La figura de Sebastián quedó oculta detrás de la gente más alta.

Sofía ya no podía verlo. Alarmada, tomó en brazos a Ana y se dispuso a ir a buscarlo.

Apenas había dado unos pasos cuando vio a Sebastián salir corriendo entre la gente como un pequeño torbellino.

Sofía se agachó rápidamente para atraparlo.

El niño respiraba agitado y temblaba entero.

—Sebas, mi amor, ¿qué pasó? —preguntó Sofía en voz baja.

Sebastián no respondió. Solo se aferró a ella con fuerza, escondiendo su cuerpecito en su pecho.

Sofía bajó a Ana para tener las manos libres, tomó a Sebastián en brazos y regresó a la mesa.

Cuando el niño se calmó, la miró con absoluta seriedad y le dijo:

—Mamá, nos vamos a mudar.

Sofía lo miró sorprendida. Que un niño de dos años estuviera pensando en mudarse significaba que había pasado algo muy grave. Con lo reservado y fuerte que era, aquello debió haberlo afectado más de lo que podía soportar.

—¿Me puedes decir por qué quieres mudarte, mi vida?

Sebastián apretó los dientes. —Nos alejaremos de la familia Quintana y viviremos por nuestra cuenta a partir de esta misma noche.

La mudanza ya estaba en los planes de Sofía. La casa nueva llevaba seis meses arreglada y ventilándose, y los muebles principales como las camas, armarios, pantallas y los gabinetes de la cocina ya estaban instalados. Todo estaba listo para habitar.

No dudó en apoyar a su hijo. —De acuerdo. Mamá los llevará a nuestra nueva casa.

Ana, que estaba apoyada en sus piernas, se mostró muy nerviosa.

—Mamá... ¿nos vamos a ir a vivir a la calle?
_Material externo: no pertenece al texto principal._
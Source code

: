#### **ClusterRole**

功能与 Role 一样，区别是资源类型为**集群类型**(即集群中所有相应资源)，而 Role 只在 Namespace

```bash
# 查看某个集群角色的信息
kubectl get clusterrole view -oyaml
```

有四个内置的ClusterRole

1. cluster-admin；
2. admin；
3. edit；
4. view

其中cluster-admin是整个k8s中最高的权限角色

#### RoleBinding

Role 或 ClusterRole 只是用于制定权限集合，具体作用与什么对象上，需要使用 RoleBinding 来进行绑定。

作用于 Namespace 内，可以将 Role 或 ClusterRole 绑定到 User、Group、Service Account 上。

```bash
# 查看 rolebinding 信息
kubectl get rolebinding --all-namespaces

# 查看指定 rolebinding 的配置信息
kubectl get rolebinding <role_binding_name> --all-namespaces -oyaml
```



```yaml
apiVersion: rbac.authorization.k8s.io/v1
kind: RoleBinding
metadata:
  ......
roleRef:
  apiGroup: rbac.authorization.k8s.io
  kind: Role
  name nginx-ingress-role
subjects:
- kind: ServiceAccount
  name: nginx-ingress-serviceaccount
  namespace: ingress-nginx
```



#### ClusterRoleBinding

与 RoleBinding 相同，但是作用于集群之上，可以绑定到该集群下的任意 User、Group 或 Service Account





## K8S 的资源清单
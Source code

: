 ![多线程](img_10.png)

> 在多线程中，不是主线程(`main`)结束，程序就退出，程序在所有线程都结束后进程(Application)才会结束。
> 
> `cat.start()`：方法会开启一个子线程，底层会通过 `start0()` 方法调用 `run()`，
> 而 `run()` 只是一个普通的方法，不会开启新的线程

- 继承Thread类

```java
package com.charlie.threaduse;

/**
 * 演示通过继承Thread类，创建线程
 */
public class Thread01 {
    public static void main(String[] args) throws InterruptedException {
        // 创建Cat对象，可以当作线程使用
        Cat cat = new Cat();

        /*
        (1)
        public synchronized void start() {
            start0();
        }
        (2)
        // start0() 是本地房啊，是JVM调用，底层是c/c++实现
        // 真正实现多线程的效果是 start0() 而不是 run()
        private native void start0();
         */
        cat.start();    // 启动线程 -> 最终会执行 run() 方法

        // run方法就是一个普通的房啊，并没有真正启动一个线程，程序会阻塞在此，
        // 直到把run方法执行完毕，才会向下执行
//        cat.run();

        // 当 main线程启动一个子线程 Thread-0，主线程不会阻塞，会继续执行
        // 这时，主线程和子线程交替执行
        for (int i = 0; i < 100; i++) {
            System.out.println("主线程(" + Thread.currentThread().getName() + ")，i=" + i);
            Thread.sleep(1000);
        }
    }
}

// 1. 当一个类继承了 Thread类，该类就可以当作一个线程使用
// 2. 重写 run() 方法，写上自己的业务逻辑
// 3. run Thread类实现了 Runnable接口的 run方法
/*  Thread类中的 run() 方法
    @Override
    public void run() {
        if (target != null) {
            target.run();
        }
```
Al salir al patio trasero, se veía un pequeño estanque con nenúfares y libélulas revoloteando. Alrededor del estanque había un área de tierra sembrada con rosales enanos que ya comenzaban a florecer. En las esquinas del jardín, los árboles frutales brillaban verdes y radiantes. Las naranjitas aún estaban verdes, pero algunas manzanas ya se veían rojitas, aunque eran tan pequeñitas que parecían de juguete. Debajo de un árbol, una pequeña cerca resguardaba el área que sería el hogar de pollitos, patos y conejos.

—¿Qué les parece? —preguntó Sofía, radiante.

Ana abrió los ojitos con fascinación. —Mamá, ¿de quién es esa casa?

—Es nuestra nueva casa.

—Rentar algo así debe costar muchísimo dinero —dijo Sebastián, frunciendo el ceño.

Julieta y Jimena le habían dicho que Iván había corrido a su mamá, y que encima ya no encontraría trabajo en ningún lado porque el tío de Valentina Molina tenía muchas influencias y le iba a arruinar la vida. Con su mamá sin ingresos y dos niños que alimentar, ¿cómo pagarían algo así?

Sofía acarició suavemente la cabecita de Sebastián y sonrió.

—Desde que ustedes estaban en mi pancita, mamá pensó en tener un lugar propio para darles un hogar seguro y estable.